*** Begin section ***

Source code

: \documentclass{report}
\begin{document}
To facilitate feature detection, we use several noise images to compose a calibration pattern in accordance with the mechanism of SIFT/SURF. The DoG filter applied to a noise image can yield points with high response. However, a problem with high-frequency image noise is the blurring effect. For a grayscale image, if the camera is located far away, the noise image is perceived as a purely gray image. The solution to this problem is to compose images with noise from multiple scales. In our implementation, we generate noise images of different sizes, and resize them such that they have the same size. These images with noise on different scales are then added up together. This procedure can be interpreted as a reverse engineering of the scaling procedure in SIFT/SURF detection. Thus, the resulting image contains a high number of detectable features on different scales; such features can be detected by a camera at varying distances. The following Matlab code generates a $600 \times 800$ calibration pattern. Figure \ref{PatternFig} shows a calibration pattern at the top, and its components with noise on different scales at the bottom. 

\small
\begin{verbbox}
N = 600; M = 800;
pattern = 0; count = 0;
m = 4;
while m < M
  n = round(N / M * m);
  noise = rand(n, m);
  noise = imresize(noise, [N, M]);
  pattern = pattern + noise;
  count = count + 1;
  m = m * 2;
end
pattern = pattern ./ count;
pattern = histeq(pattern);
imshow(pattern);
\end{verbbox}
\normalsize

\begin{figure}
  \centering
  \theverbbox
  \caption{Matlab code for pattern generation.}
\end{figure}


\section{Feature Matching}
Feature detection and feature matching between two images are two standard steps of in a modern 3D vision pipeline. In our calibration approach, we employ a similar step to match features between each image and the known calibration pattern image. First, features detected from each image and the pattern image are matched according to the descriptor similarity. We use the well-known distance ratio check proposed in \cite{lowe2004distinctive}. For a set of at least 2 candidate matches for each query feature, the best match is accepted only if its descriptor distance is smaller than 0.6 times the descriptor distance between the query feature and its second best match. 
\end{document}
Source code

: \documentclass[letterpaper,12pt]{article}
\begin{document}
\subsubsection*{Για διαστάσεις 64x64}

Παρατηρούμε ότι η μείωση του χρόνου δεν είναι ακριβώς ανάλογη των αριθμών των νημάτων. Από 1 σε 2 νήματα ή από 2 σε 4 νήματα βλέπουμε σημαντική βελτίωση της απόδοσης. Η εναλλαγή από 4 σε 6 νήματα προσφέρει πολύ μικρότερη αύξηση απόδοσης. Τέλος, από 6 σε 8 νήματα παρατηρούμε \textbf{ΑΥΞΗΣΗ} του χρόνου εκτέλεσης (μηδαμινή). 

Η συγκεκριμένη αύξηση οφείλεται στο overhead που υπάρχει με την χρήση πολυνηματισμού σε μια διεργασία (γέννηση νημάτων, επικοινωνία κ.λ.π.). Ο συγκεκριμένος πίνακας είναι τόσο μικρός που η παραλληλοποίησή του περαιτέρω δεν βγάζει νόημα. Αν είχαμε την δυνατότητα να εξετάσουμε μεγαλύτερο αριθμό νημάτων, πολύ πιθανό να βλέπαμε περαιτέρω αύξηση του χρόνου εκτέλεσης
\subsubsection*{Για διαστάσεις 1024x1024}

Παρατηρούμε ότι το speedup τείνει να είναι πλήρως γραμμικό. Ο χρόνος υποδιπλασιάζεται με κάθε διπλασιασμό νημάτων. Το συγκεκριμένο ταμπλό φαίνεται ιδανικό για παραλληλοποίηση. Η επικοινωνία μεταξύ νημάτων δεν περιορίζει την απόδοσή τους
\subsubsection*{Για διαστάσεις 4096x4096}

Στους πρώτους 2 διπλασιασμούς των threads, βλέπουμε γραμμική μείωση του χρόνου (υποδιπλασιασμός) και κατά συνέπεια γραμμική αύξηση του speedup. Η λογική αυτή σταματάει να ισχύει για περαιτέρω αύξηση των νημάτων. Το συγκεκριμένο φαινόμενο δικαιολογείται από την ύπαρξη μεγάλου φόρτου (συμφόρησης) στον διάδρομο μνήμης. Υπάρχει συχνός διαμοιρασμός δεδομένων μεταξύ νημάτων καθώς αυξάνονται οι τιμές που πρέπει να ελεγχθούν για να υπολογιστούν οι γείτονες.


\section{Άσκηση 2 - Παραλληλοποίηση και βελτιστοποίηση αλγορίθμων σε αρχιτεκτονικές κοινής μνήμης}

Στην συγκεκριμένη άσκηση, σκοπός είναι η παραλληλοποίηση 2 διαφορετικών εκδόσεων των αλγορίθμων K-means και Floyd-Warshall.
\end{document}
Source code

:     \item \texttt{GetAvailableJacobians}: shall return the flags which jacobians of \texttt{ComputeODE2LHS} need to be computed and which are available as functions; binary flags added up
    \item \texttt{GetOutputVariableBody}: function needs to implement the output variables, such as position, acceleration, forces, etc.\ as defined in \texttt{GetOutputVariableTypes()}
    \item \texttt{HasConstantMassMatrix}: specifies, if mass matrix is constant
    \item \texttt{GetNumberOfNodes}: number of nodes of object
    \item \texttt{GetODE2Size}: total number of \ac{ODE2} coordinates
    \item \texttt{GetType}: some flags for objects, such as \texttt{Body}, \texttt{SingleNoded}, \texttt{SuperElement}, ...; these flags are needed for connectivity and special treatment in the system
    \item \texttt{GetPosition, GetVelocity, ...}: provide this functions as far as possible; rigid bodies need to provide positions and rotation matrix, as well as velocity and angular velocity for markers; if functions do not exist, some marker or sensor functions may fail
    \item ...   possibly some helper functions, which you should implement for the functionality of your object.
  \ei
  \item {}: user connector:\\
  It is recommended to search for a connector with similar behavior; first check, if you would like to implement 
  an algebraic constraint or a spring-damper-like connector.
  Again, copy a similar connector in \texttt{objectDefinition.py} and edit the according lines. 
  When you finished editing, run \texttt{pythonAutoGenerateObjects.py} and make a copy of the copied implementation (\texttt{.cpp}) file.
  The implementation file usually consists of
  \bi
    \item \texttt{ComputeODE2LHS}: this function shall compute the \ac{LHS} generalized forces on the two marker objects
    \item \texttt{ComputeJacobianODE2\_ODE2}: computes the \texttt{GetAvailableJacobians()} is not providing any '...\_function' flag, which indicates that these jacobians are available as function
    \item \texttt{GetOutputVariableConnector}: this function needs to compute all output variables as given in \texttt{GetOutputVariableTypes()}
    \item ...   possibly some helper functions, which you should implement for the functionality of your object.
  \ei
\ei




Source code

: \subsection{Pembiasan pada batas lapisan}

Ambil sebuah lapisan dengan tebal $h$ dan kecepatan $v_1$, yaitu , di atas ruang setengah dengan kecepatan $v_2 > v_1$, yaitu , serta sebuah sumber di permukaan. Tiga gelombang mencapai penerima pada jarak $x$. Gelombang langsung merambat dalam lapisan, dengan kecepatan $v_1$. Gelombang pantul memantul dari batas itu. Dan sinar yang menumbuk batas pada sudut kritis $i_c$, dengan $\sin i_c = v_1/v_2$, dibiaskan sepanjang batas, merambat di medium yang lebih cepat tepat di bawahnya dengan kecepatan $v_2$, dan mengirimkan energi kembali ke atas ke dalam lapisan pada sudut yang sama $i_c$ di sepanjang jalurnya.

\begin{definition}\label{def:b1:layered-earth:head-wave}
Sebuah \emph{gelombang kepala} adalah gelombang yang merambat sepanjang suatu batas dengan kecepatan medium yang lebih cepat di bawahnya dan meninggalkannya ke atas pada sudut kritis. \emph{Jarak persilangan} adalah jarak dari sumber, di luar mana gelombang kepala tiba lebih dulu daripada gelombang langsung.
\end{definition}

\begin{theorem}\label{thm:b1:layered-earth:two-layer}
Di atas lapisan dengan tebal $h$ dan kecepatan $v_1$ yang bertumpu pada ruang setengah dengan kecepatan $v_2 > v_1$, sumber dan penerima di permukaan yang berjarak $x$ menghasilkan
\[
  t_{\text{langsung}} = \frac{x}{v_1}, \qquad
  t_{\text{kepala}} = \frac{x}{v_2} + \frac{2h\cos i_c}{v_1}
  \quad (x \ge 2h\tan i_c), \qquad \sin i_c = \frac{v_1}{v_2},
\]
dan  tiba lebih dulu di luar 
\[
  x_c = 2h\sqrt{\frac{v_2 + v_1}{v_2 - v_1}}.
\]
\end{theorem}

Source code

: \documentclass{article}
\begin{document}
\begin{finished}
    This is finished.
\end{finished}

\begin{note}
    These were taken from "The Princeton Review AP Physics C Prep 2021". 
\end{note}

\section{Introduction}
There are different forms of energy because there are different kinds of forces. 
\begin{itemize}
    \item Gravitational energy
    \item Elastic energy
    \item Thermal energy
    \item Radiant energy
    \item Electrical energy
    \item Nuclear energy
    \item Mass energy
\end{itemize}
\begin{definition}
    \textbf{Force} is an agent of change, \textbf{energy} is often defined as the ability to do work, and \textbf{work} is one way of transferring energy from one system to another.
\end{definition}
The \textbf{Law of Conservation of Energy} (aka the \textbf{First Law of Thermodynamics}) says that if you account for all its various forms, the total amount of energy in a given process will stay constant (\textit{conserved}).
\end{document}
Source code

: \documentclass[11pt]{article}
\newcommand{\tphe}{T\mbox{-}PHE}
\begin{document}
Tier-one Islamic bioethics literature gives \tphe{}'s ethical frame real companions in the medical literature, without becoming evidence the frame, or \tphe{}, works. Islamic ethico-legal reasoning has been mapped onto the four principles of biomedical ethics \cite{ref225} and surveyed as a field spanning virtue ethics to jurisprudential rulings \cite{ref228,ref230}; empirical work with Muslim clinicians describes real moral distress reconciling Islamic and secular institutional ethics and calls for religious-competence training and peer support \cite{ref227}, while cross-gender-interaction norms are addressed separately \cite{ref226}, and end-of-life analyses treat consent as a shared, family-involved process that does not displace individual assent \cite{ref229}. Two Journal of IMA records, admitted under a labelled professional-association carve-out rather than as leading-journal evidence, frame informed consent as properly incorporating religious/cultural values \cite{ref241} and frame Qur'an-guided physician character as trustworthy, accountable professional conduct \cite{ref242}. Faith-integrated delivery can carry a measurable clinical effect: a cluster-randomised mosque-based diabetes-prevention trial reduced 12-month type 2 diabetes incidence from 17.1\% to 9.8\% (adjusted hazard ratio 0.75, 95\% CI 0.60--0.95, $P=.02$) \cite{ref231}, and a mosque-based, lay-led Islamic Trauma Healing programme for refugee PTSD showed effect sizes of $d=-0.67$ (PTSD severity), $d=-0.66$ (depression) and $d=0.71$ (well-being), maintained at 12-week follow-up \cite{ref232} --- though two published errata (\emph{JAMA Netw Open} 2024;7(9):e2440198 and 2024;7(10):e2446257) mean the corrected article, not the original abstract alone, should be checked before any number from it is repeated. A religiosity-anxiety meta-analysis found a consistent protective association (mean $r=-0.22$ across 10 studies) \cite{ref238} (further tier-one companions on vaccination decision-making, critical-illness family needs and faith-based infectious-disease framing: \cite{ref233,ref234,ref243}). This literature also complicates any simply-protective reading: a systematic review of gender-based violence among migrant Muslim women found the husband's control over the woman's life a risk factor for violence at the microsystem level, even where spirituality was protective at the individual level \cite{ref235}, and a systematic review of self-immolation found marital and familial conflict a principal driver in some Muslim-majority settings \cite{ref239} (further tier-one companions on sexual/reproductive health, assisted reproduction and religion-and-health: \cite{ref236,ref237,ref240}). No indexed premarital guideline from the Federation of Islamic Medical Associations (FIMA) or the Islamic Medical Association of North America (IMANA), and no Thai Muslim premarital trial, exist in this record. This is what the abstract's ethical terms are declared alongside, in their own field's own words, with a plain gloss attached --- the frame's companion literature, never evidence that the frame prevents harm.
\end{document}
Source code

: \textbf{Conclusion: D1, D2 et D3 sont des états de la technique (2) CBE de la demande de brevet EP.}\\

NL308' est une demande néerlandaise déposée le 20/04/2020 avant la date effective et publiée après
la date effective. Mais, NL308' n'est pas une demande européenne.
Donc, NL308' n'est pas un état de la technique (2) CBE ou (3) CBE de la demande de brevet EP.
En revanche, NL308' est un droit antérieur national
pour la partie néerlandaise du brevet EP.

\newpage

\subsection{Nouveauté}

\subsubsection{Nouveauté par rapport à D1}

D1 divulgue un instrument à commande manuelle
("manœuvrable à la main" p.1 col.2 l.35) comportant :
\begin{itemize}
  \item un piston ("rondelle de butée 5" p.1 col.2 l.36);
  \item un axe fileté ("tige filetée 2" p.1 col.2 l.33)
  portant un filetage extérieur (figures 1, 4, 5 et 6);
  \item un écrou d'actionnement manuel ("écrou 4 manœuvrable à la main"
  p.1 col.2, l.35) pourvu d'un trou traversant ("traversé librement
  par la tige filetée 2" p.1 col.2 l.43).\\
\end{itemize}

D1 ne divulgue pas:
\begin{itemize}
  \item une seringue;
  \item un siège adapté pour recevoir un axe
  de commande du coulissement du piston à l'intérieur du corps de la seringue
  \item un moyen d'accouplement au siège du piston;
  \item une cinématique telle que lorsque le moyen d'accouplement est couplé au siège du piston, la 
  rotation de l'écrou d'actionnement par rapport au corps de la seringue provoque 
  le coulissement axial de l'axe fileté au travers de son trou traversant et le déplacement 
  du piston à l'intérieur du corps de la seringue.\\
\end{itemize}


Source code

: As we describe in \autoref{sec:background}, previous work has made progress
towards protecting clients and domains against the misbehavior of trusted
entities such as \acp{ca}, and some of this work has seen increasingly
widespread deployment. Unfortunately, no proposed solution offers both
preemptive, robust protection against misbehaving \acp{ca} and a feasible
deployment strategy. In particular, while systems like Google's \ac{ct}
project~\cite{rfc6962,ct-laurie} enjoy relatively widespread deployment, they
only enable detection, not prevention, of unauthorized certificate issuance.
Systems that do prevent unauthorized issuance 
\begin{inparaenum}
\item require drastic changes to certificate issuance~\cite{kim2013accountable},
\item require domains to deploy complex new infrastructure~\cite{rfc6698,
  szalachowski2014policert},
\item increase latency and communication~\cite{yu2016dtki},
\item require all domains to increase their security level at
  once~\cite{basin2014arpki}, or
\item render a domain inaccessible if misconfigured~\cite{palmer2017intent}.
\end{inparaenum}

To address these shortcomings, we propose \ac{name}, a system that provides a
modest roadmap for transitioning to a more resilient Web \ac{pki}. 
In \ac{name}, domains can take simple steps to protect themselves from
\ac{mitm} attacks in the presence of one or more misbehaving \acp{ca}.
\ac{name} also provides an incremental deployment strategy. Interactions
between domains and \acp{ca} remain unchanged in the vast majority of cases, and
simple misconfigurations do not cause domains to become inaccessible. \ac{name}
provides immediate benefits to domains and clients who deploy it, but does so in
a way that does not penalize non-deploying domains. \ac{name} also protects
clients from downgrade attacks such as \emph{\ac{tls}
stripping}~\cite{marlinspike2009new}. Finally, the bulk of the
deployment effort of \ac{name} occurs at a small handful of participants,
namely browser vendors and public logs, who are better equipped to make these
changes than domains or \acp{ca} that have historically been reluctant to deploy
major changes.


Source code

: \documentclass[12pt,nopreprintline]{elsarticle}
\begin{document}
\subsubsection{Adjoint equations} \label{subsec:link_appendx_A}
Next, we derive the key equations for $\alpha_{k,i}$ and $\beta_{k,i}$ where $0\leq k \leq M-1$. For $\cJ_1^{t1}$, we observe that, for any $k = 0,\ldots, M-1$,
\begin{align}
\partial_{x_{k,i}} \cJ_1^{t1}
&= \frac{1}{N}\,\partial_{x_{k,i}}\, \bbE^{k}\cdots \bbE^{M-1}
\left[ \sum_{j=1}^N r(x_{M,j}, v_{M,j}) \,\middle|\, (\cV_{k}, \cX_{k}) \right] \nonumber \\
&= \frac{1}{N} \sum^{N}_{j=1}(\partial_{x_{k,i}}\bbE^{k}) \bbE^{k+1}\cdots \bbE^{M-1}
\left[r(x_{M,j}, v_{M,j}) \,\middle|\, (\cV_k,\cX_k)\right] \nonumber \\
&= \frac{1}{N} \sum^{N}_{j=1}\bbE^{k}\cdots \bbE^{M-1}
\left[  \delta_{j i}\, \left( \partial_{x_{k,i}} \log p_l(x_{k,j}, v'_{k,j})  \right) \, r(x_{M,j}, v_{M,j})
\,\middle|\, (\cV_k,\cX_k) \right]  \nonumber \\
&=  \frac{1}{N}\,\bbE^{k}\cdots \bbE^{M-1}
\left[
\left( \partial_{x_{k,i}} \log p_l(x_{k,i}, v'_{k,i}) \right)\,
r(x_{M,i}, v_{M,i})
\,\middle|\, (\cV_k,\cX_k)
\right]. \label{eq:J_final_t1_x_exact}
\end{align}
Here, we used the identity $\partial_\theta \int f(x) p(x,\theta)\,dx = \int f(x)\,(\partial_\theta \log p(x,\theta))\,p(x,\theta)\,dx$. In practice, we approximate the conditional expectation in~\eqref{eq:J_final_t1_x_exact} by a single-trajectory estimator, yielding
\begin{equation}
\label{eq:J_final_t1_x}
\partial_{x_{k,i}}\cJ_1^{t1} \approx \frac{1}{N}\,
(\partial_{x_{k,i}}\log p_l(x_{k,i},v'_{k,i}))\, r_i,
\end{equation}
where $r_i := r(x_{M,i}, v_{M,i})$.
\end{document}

*** End section ***

Assignment
Show every line in the records above that contains the word "increase".

Solution to this problem
\item increase latency and communication~\cite{yu2016dtki},
\item require all domains to increase their security level at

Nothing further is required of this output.